▶ PROBLEM DESCRIPTION:
From the line containing "##### 11、运行出报告、代码管理（git）、运行策略和持续集成 jenkins 相关" down to the last line of the data, output each line word for word and include nothing else.

▶ SUPPLIED INFORMATION:
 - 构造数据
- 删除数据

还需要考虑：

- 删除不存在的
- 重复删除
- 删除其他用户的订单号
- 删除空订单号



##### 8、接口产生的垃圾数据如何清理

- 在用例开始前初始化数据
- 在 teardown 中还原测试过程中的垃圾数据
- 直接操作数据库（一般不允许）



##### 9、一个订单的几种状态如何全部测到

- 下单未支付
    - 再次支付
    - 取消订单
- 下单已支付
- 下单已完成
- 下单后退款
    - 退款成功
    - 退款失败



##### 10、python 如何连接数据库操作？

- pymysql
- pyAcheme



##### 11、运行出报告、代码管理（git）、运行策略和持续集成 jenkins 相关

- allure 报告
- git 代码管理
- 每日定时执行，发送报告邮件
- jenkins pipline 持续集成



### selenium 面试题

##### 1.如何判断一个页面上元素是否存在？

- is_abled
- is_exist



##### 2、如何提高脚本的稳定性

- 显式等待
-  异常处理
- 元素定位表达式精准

▶ SOLVED EXERCISE:
##### 11、运行出报告、代码管理（git）、运行策略和持续集成 jenkins 相关

- allure 报告
- git 代码管理
- 每日定时执行，发送报告邮件
- jenkins pipline 持续集成



### selenium 面试题

##### 1.如何判断一个页面上元素是否存在？

- is_abled
- is_exist



##### 2、如何提高脚本的稳定性

- 显式等待
-  异常处理
- 元素定位表达式精准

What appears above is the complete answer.